Place two small bowls or ramekins in the freezer.
Wash and dry the blackberries .
Add the all the ingredients to a large saucepan and mix well.
Start with a low heat until the sugar dissolves. (This can take 10-15 minutes). Scrape down the sides if necessary.
Increase the heat to a rolling boil and let it boil for 10 minutes. Stir regularly.
After 10 minutes of boiling, start thinking about the setting point. My jam tends to take at least 15 minutes, but often 20 mins+ depending on the saucepan width. Wider pan = faster boiling and faster setting.
To check if the jam has reached setting point, spoon just under a teaspoon of jam onto one of your chilled bowls or ramekins. Let the jam stand for 30 seconds to cool, then run your finger through it. If it wrinkles even slightly, it is ready. If it is still quite liquid, put it back on the heat and boil for a further 3-5 minutes, and retest. Repeat until the jam wrinkles, at which point it’s ready. I’ve never got on with a sugar thermometer, but substitute it for the frozen ramekin process if you prefer.

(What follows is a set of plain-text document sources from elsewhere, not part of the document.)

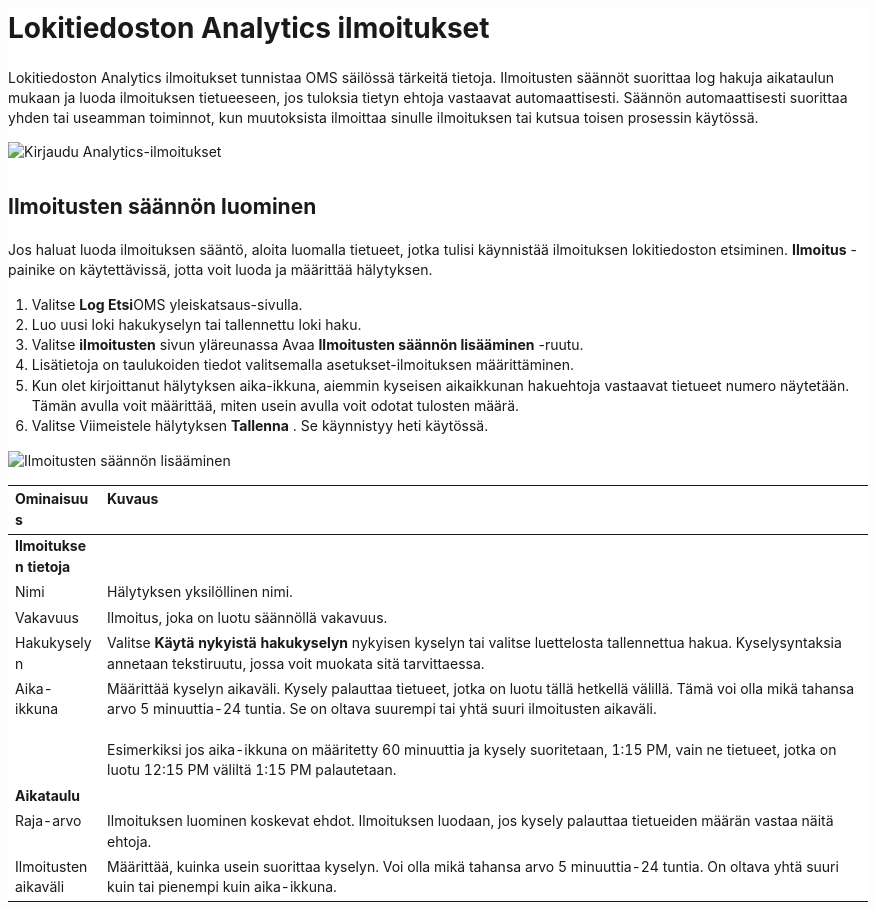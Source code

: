 <properties 
   pageTitle="Lokitiedoston Analytics ilmoitukset | Microsoft Azure"
   description="Log Analytics ilmoitukset tunnistaa OMS säilössä tärkeitä tietoja ja voit itse ilmoittaa ongelmista tai kutsua toiminnot yrittää korjata ne.  Tässä artikkelissa käsitellään luoda ilmoituksen sääntö ja tiedot ne voivat käyttää erilaisia toimintoja."
   services="log-analytics"
   documentationCenter=""
   authors="bwren"
   manager="jwhit"
   editor="tysonn" />
<tags 
   ms.service="log-analytics"
   ms.devlang="na"
   ms.topic="article"
   ms.tgt_pltfrm="na"
   ms.workload="infrastructure-services"
   ms.date="08/22/2016"
   ms.author="bwren" />

# <a name="alerts-in-log-analytics"></a>Lokitiedoston Analytics ilmoitukset

Lokitiedoston Analytics ilmoitukset tunnistaa OMS säilössä tärkeitä tietoja.  Ilmoitusten säännöt suorittaa log hakuja aikataulun mukaan ja luoda ilmoituksen tietueeseen, jos tuloksia tietyn ehtoja vastaavat automaattisesti.  Säännön automaattisesti suorittaa yhden tai useamman toiminnot, kun muutoksista ilmoittaa sinulle ilmoituksen tai kutsua toisen prosessin käytössä.   

![Kirjaudu Analytics-ilmoitukset](media/log-analytics-alerts/overview.png)

## <a name="creating-an-alert-rule"></a>Ilmoitusten säännön luominen
Jos haluat luoda ilmoituksen sääntö, aloita luomalla tietueet, jotka tulisi käynnistää ilmoituksen lokitiedoston etsiminen.  **Ilmoitus** -painike on käytettävissä, jotta voit luoda ja määrittää hälytyksen.

1.  Valitse **Log Etsi**OMS yleiskatsaus-sivulla.
2.  Luo uusi loki hakukyselyn tai tallennettu loki haku. 
3.  Valitse **ilmoitusten** sivun yläreunassa Avaa **Ilmoitusten säännön lisääminen** -ruutu.
4. Lisätietoja on taulukoiden tiedot valitsemalla asetukset-ilmoituksen määrittäminen.
5. Kun olet kirjoittanut hälytyksen aika-ikkuna, aiemmin kyseisen aikaikkunan hakuehtoja vastaavat tietueet numero näytetään.  Tämän avulla voit määrittää, miten usein avulla voit odotat tulosten määrä.
4.  Valitse Viimeistele hälytyksen **Tallenna** .  Se käynnistyy heti käytössä.


![Ilmoitusten säännön lisääminen](media/log-analytics-alerts/add-alert-rule.png)

| Ominaisuus | Kuvaus |
|:--|:--|
| **Ilmoituksen tietoja** | |
| Nimi |  Hälytyksen yksilöllinen nimi. |
| Vakavuus | Ilmoitus, joka on luotu säännöllä vakavuus. |
| Hakukyselyn | Valitse **Käytä nykyistä hakukyselyn** nykyisen kyselyn tai valitse luettelosta tallennettua hakua.  Kyselysyntaksia annetaan tekstiruutu, jossa voit muokata sitä tarvittaessa.  |
| Aika-ikkuna | Määrittää kyselyn aikaväli.  Kysely palauttaa tietueet, jotka on luotu tällä hetkellä välillä.  Tämä voi olla mikä tahansa arvo 5 minuuttia-24 tuntia.  Se on oltava suurempi tai yhtä suuri ilmoitusten aikaväli.  <br><br> Esimerkiksi jos aika-ikkuna on määritetty 60 minuuttia ja kysely suoritetaan, 1:15 PM, vain ne tietueet, jotka on luotu 12:15 PM väliltä 1:15 PM palautetaan. |
| **Aikataulu** |     
| Raja-arvo | Ilmoituksen luominen koskevat ehdot.  Ilmoituksen luodaan, jos kysely palauttaa tietueiden määrän vastaa näitä ehtoja. |
| Ilmoitusten aikaväli | Määrittää, kuinka usein suorittaa kyselyn.  Voi olla mikä tahansa arvo 5 minuuttia-24 tuntia.  On oltava yhtä suuri kuin tai pienempi kuin aika-ikkuna. |
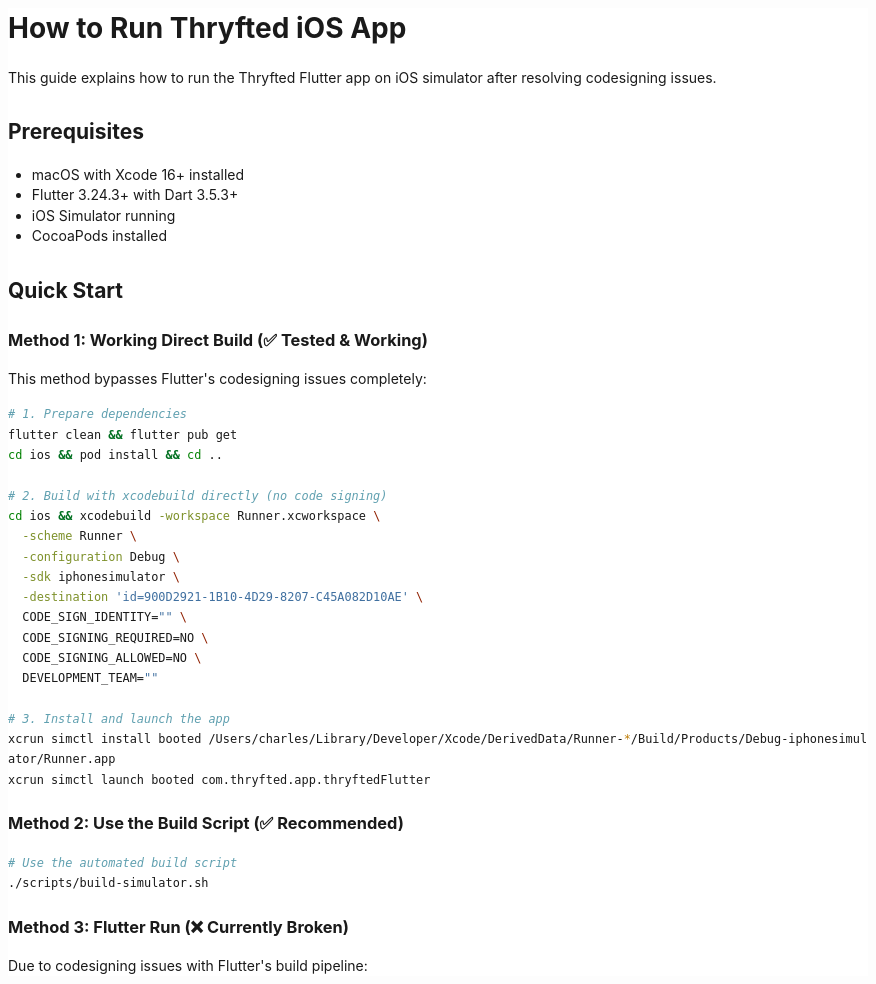 # How to Run Thryfted iOS App

This guide explains how to run the Thryfted Flutter app on iOS simulator after resolving codesigning issues.

## Prerequisites

- macOS with Xcode 16+ installed
- Flutter 3.24.3+ with Dart 3.5.3+
- iOS Simulator running
- CocoaPods installed

## Quick Start

### Method 1: Working Direct Build (✅ Tested & Working)

This method bypasses Flutter's codesigning issues completely:

```bash
# 1. Prepare dependencies
flutter clean && flutter pub get
cd ios && pod install && cd ..

# 2. Build with xcodebuild directly (no code signing)
cd ios && xcodebuild -workspace Runner.xcworkspace \
  -scheme Runner \
  -configuration Debug \
  -sdk iphonesimulator \
  -destination 'id=900D2921-1B10-4D29-8207-C45A082D10AE' \
  CODE_SIGN_IDENTITY="" \
  CODE_SIGNING_REQUIRED=NO \
  CODE_SIGNING_ALLOWED=NO \
  DEVELOPMENT_TEAM=""

# 3. Install and launch the app
xcrun simctl install booted /Users/charles/Library/Developer/Xcode/DerivedData/Runner-*/Build/Products/Debug-iphonesimulator/Runner.app
xcrun simctl launch booted com.thryfted.app.thryftedFlutter
```

### Method 2: Use the Build Script (✅ Recommended)

```bash
# Use the automated build script
./scripts/build-simulator.sh
```

### Method 3: Flutter Run (❌ Currently Broken)

Due to codesigning issues with Flutter's build pipeline:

Slowly ladle your jam into your sterilised jars and put the lids on immediately. Allow the jam to cool completely. Wipe the jars to remove any spills.
Keeps for a few months in cool dry place.
Delicious when thickly spread on a toasted, buttered muffin with a cup of tea. Or eaten with a spoon, straight from the jar.
Your blackberry jam looks fantastic.
Just a note, though, from a retired apple-grower's daughter: that Cox will never fruit unless there is a pollinator tree nearby. If there's not one in the garden already, you need to plant a crab apple tree.